--- START ---

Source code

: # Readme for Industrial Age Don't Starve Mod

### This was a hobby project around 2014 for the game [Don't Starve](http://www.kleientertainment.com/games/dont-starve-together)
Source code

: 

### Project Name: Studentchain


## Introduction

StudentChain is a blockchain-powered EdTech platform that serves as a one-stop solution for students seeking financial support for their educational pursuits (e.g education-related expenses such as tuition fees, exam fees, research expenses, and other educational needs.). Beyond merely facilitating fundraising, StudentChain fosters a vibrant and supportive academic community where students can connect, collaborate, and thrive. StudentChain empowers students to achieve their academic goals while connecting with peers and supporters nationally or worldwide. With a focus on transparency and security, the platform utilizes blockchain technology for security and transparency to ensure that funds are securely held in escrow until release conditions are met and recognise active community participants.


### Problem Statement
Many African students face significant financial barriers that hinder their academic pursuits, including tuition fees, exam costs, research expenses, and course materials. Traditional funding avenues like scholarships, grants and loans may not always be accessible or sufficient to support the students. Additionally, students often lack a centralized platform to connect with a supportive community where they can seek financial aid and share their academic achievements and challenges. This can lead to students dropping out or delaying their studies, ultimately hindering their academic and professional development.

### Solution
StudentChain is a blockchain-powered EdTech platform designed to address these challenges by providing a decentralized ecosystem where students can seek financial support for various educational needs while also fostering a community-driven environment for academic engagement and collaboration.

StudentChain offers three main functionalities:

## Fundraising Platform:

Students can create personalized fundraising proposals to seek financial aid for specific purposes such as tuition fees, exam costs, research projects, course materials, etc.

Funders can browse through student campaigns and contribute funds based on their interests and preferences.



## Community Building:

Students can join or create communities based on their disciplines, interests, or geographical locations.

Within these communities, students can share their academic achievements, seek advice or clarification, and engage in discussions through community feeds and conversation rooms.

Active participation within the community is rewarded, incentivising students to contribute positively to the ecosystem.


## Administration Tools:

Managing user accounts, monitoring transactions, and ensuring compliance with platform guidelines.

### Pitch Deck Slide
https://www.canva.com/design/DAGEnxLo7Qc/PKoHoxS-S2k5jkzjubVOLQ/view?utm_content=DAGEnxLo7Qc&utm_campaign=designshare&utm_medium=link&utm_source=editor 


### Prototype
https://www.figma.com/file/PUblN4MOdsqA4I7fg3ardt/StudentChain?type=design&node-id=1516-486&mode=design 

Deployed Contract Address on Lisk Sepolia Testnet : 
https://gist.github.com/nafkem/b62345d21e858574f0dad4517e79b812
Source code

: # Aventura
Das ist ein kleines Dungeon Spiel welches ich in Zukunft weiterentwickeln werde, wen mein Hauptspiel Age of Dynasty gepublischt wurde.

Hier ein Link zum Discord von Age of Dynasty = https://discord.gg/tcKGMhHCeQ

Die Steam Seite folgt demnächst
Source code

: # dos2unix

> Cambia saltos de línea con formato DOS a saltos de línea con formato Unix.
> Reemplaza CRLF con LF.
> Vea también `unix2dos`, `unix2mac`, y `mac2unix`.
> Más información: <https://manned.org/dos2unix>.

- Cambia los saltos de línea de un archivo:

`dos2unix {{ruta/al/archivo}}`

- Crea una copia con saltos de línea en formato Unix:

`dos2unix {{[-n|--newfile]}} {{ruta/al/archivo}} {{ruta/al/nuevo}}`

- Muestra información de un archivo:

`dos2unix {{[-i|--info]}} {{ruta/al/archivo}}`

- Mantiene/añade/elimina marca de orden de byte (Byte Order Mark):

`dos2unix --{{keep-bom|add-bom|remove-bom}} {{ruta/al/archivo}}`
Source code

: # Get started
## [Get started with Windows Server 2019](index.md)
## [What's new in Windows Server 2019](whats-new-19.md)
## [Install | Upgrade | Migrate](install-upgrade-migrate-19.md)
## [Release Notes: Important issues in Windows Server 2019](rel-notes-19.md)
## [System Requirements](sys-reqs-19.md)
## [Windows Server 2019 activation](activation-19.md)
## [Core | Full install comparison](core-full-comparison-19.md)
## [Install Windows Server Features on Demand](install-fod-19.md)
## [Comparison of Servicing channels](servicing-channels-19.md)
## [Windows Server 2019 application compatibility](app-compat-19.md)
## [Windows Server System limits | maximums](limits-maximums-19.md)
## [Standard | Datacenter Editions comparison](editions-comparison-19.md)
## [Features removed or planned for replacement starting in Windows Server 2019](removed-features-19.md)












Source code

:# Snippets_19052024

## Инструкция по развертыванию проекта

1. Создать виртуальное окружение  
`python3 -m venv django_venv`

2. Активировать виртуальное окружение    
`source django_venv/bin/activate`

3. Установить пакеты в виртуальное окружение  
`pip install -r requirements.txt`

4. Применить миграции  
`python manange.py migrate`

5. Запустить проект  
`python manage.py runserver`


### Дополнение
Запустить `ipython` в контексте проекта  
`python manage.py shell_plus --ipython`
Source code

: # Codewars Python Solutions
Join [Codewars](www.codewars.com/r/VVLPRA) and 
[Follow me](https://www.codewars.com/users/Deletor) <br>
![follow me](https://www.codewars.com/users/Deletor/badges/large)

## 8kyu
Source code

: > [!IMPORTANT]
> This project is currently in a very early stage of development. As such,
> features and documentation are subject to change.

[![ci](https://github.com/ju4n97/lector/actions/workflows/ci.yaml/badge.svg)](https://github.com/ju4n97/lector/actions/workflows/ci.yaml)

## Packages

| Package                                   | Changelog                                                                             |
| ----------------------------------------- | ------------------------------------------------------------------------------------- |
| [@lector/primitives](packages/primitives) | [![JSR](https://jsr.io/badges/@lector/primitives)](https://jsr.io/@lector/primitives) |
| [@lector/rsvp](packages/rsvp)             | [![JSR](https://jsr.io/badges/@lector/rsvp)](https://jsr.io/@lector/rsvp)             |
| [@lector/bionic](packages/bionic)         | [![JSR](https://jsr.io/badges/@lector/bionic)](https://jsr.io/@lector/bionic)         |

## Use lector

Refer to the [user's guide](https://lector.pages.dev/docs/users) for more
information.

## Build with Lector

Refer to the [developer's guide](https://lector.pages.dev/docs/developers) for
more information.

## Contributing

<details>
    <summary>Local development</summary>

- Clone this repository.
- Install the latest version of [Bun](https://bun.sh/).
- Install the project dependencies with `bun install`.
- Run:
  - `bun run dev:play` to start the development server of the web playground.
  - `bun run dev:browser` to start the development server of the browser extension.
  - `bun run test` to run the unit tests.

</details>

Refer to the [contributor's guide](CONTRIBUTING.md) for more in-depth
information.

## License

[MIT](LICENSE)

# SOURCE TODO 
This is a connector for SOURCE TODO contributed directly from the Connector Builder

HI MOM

--- END ---

#### ASSIGNMENT
If a line above holds the word "saltos", copy it.

#### ANSWER SPACE
> Cambia saltos de línea con formato DOS a saltos de línea con formato Unix.
- Cambia los saltos de línea de un archivo:
- Crea una copia con saltos de línea en formato Unix:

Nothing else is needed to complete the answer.